====== TASK MATERIAL ======
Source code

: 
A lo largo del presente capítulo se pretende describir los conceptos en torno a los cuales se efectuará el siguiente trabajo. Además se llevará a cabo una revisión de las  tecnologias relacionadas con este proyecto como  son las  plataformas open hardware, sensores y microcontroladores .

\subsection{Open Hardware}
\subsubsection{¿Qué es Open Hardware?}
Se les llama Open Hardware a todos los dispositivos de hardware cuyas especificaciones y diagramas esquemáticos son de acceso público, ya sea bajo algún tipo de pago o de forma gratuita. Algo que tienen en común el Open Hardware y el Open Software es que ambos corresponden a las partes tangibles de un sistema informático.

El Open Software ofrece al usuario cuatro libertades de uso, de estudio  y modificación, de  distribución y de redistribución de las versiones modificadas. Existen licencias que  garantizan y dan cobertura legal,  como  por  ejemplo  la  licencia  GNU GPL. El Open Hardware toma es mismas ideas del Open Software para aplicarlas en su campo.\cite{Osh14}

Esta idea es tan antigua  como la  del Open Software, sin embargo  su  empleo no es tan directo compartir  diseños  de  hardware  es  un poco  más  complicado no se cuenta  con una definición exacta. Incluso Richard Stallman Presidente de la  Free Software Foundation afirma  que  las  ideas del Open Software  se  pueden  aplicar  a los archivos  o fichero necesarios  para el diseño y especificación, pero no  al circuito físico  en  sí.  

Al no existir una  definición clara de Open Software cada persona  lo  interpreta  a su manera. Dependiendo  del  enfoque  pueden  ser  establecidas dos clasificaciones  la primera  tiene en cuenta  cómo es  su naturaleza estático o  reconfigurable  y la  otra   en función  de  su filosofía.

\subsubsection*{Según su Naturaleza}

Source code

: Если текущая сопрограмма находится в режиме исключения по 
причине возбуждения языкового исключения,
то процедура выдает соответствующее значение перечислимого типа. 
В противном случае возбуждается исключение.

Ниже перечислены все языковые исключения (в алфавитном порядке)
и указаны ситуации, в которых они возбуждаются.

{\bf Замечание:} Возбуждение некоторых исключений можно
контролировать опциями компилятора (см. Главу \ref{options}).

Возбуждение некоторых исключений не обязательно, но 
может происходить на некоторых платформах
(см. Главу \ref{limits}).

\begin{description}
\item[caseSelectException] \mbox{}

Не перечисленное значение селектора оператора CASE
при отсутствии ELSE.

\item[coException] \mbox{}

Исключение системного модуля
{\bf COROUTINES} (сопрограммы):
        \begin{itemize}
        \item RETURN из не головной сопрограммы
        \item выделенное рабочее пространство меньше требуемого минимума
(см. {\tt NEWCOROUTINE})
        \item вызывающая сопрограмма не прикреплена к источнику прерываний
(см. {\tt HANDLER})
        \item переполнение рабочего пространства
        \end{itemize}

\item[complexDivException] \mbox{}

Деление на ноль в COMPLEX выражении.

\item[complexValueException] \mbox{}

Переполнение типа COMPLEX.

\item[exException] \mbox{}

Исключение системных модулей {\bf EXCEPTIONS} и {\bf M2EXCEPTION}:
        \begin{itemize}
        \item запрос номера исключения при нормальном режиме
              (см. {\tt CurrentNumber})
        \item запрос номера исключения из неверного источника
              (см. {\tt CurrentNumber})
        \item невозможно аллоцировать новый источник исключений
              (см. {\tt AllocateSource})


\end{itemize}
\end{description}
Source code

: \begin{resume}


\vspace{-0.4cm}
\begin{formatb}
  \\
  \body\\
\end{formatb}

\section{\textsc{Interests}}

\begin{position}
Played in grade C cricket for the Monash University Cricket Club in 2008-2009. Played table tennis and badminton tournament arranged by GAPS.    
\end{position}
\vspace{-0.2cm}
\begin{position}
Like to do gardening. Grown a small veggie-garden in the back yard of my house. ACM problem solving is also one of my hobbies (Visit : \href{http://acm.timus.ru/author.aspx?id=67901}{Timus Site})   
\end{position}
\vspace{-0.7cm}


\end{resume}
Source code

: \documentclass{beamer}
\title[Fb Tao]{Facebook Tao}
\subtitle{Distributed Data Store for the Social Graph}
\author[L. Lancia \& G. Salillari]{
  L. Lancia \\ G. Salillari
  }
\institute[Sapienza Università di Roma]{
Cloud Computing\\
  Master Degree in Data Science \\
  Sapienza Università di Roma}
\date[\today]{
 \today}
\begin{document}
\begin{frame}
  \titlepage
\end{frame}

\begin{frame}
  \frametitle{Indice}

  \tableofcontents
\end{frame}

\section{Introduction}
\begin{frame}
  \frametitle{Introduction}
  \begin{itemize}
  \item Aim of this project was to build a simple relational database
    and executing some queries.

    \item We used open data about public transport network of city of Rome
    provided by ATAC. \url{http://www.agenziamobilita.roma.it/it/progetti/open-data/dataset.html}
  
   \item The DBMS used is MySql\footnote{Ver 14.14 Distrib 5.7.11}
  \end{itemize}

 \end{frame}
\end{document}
======
◆ **WHAT THE EXERCISE ASKS**: The lines above that hold the string "режиме" are to be located and copied.

◆ **ANSWER SPACE**:
: Если текущая сопрограмма находится в режиме исключения по 
        \item запрос номера исключения при нормальном режиме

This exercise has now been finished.